Material for this exercise START

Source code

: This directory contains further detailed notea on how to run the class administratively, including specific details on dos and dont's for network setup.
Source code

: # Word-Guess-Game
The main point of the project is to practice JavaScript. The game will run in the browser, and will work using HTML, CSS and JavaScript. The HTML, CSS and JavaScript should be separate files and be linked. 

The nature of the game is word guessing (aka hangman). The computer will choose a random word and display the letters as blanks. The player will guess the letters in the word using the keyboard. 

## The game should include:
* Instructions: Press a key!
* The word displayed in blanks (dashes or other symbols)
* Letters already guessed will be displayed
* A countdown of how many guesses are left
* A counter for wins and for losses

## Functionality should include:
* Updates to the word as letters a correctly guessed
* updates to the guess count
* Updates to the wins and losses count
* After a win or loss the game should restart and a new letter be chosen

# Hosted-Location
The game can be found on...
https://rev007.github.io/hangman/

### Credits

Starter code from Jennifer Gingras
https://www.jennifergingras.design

Material for this exercise END

Only the lines containing the word "https" should be returned from the data above.

https://rev007.github.io/hangman/
https://www.jennifergingras.design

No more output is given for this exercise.